Editing frequency statistics show decline in participation

Accounts per month with at least 20 article edits, January 2001 – September 2008
Ratios of high-edit users to all active users since 2005, relative to September 2008 values (article namespace only)
New accounts registered per month, October 2005 to December 2008

New statistics on editing frequency, produced by User:Dragons flight, show that the size of the active editing community of the English Wikipedia peaked in early 2007 and has declined somewhat since then. Like Wikipedia's article count, the number of active editors grew exponentially during the early years of the project. The article creation rate (which is tracked at Wikipedia:Size of Wikipedia) peaked around August 2006 at about 2400 net new articles per day and has fallen since then, to around under 1400 in recent months.

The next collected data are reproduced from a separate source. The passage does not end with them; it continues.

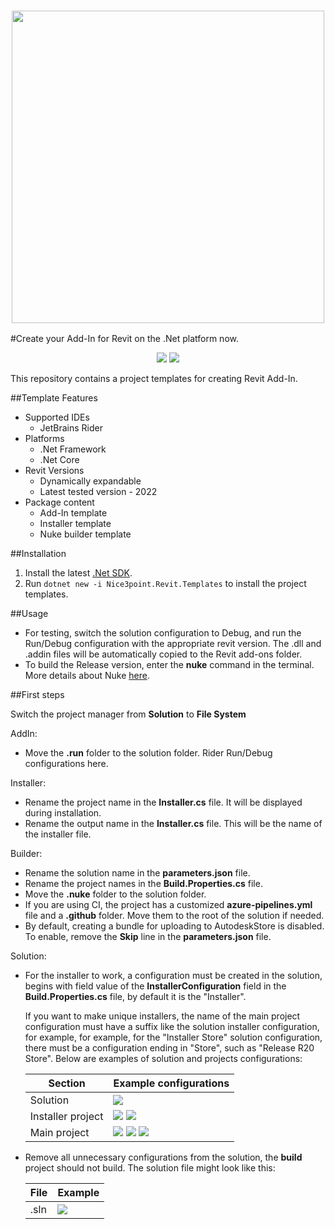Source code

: <h3 align="center"><img src="https://i.imgur.com/v34P0ro.png" width="500px"></h3>

#Create your Add-In for Revit on the .Net platform now.

<p align="center">
  <a href="https://github.com/Nice3point/RevitTemplate/commits/main"><img src="https://img.shields.io/nuget/v/Nice3point.Revit.Templates?style=for-the-badge"></a>
  <a href="https://github.com/Nice3point/RevitTemplate/commits/main"><img src="https://img.shields.io/github/last-commit/Nice3point/RevitTemplate?style=for-the-badge"></a>
</p>
This repository contains a project templates for creating Revit Add-In.

##Template Features

* Supported IDEs
    * JetBrains Rider
* Platforms
    * .Net Framework
    * .Net Core
* Revit Versions
    * Dynamically expandable
    * Latest tested version - 2022
* Package content
    * Add-In template
    * Installer template
    * Nuke builder template

##Installation

1. Install the latest [.Net SDK](https://dotnet.microsoft.com/download).
1. Run `dotnet new -i Nice3point.Revit.Templates` to install the project templates.

##Usage

* For testing, switch the solution configuration to Debug, and run the Run/Debug configuration with the appropriate
  revit version. The .dll and .addin files will be automatically copied to the Revit add-ons folder.
* To build the Release version, enter the **nuke** command in the terminal. More details about Nuke
  [here](https://github.com/nuke-build/nuke).

##First steps

Switch the project manager from **Solution** to **File System**

AddIn:

* Move the **.run** folder to the solution folder. Rider Run/Debug configurations here.

Installer:

* Rename the project name in the **Installer.cs** file. It will be displayed during installation.
* Rename the output name in the **Installer.cs** file. This will be the name of the installer file.

Builder:

* Rename the solution name in the **parameters.json** file.
* Rename the project names in the **Build.Properties.cs** file.
* Move the **.nuke** folder to the solution folder.
* If you are using CI, the project has a customized **azure-pipelines.yml** file and a **.github** folder. Move them to
  the root of the solution if needed.
* By default, creating a bundle for uploading to AutodeskStore is disabled. To enable, remove the **Skip** line in
  the **parameters.json** file.

Solution:

* For the installer to work, a configuration must be created in the solution, begins with field value of the
  **InstallerConfiguration** field in the **Build.Properties.cs** file, by default it is the "Installer".

  If you want to make unique installers, the name of the main project configuration must have a suffix like the solution
  installer configuration, for example, for example, for the "Installer Store" solution configuration, there must be a
  configuration ending in "Store", such as "Release R20 Store". Below are examples of solution and projects
  configurations:

  | Section             | Example configurations               |
  | ------------------- | ------------------------------------ |
  | Solution            | ![](https://i.imgur.com/LnnjYYu.png) |
  | Installer project   | ![](https://i.imgur.com/uW9Wxjp.png) ![](https://i.imgur.com/OhVDh6m.png) |
  | Main project        | ![](https://i.imgur.com/XpxVFcB.png) ![](https://i.imgur.com/53auQ0K.png) ![](https://i.imgur.com/TuVKQrZ.png)|

* Remove all unnecessary configurations from the solution, the **build** project should not build. The solution file
  might look like this:

  | File   | Example                              |
  | ------ | ------------------------------------ |
  | .sln   | ![](https://i.imgur.com/3VQQtwQ.png) |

Corresponding data for the number of active editors was available from Erik Zachte's Wikipedia Statistics site, but due to the large size of the complete database dump, the numbers for English Wikipedia have not been updated since October 2006, just when Wikipedia appeared to be entering a new phase of growth. The new data shows that the community continued to grow for about six months after the peak in article growth rate, reaching a maximum of 18,126 registered user accounts (excluding bots) with at least 20 article namespace edits in the month of March 2007. By September 2008 (the last month covered by the new statistics) only 13,971 accounts made 20 or more article edits. Anonymous edits and total non-bot edits across all namespaces also peaked in March 2007.

The proportion of active users who contribute heavily has remained relatively stable since the peak of activity in 2007, although active users were more likely to have high edit counts during Wikipedia's period of very rapid growth in 2005 and 2006. In 2005, users making at least one article edit in a given month were about twice as likely to make over 100 edits that month than in 2007 and 2008. However, the proportion of active users making at least 2500 article edits per month has been rising since early 2007.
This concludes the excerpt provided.